Records for the task:
>>>>>
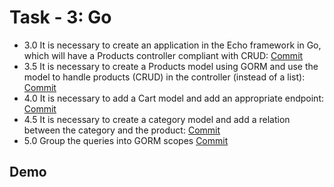 
# Task - 3: Go

- 3.0 It is necessary to create an application in the Echo framework in Go, which will have a Products controller compliant with CRUD: [Commit](https://github.com/viashchuk/ebiznes/commit/f82ec698f54ae65e7c236c537ab2fa1071f2f2a1)
- 3.5 It is necessary to create a Products model using GORM and use the model to handle products (CRUD) in the controller (instead of a list): [Commit](https://github.com/viashchuk/ebiznes/commit/22aac50c27bdde9d702c1f304f3e829fb570bf14)
- 4.0 It is necessary to add a Cart model and add an appropriate endpoint: [Commit]()
- 4.5 It is necessary to create a category model and add a relation between the category and the product: [Commit]()
- 5.0 Group the queries into GORM scopes [Commit]()


## Demo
<<<<<
What is needed: Starting at the line that contains "- 4.5 It is", write out every line to the end of the entries, exactly as given.

Output of the task:
- 4.5 It is necessary to create a category model and add a relation between the category and the product: [Commit]()
- 5.0 Group the queries into GORM scopes [Commit]()


## Demo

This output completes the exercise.